## [Problem statement]
Pick every line out of the entries below that holds the string "Science", and report them.

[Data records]
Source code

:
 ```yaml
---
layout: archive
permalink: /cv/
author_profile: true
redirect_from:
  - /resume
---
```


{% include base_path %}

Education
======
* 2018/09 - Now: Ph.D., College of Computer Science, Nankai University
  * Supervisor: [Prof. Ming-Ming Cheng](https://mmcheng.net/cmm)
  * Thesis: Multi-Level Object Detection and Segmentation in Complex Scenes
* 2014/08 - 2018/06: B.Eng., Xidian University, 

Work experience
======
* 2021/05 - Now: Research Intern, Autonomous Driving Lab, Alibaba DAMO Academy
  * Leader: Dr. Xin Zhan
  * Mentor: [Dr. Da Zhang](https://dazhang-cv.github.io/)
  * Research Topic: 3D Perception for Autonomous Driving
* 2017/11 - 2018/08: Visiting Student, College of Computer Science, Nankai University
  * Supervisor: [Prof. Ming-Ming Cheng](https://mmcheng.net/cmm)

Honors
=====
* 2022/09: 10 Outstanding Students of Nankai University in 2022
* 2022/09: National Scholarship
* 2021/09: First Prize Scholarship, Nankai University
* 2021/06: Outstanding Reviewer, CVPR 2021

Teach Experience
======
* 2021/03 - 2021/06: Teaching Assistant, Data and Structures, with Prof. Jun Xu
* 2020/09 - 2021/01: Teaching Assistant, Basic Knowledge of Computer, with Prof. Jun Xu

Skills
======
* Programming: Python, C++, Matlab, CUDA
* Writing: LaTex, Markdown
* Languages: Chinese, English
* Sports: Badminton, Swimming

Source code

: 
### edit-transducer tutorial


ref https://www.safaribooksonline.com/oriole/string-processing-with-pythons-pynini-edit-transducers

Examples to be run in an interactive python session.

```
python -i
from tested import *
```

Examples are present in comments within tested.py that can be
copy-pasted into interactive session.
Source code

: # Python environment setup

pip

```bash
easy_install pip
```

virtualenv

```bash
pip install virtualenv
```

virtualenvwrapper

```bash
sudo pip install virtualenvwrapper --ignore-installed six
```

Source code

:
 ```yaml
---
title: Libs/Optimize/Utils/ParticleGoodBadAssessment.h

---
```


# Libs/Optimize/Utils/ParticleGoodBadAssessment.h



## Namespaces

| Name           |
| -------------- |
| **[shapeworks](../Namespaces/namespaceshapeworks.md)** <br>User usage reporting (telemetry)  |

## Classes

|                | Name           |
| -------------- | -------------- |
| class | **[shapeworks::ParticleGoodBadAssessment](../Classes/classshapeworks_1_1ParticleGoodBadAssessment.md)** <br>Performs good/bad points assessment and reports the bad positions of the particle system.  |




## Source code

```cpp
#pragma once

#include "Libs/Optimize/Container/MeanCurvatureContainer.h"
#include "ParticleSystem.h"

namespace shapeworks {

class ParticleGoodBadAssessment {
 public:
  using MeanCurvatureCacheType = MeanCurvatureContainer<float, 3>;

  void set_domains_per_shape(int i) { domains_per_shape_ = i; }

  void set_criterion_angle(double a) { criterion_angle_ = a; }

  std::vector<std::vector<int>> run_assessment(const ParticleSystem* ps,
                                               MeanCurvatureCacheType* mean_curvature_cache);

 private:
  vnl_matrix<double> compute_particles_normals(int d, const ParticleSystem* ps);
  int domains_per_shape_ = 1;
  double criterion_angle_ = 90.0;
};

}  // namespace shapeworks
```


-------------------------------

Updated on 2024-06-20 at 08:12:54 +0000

...

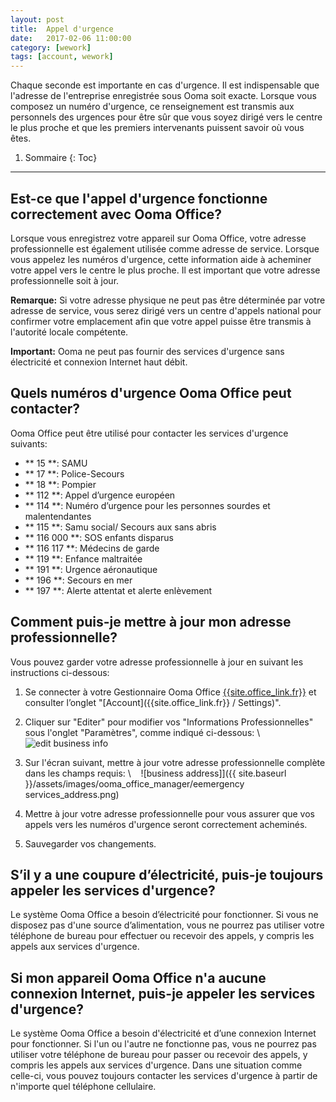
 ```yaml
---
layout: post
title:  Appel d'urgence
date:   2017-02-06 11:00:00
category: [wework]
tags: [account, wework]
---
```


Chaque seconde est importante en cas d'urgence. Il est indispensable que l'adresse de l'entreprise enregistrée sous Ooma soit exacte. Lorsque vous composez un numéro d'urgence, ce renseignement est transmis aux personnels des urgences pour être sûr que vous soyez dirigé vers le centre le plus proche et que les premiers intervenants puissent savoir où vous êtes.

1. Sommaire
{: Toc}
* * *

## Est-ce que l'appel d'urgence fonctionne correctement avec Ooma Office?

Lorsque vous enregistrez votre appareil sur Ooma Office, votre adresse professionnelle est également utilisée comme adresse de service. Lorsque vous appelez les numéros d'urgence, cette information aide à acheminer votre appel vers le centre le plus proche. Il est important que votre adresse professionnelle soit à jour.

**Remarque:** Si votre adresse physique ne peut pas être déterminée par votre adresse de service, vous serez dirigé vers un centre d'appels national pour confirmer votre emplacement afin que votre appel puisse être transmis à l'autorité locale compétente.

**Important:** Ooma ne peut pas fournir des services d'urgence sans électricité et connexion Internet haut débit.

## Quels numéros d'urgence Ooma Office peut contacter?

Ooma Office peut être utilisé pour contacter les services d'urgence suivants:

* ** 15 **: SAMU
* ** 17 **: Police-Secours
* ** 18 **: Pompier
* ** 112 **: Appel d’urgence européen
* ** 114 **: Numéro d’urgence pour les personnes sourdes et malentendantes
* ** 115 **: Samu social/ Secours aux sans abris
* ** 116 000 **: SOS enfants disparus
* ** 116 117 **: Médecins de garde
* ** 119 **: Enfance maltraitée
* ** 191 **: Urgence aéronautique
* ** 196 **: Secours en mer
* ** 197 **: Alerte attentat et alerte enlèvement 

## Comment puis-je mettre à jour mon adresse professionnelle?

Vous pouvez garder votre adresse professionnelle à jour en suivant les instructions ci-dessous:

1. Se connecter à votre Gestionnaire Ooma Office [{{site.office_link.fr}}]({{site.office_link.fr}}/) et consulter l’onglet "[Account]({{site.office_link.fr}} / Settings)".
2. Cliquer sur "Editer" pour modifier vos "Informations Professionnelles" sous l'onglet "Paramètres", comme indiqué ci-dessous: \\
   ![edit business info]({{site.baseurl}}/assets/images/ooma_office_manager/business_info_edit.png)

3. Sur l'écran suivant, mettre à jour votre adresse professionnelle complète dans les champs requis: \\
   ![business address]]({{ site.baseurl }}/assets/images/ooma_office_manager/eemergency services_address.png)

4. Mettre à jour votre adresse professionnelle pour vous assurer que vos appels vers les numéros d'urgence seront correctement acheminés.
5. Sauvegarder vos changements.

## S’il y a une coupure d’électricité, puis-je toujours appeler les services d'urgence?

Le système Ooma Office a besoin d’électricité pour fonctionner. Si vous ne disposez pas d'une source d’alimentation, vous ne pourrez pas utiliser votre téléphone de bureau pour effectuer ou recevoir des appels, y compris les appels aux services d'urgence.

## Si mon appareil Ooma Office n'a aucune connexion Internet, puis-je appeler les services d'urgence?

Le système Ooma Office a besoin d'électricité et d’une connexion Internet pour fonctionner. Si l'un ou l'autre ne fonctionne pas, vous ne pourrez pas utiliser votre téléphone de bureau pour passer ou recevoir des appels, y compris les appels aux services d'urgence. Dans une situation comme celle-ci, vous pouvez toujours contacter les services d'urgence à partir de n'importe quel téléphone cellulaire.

## [Solved problem]
* 2018/09 - Now: Ph.D., College of Computer Science, Nankai University
* 2017/11 - 2018/08: Visiting Student, College of Computer Science, Nankai University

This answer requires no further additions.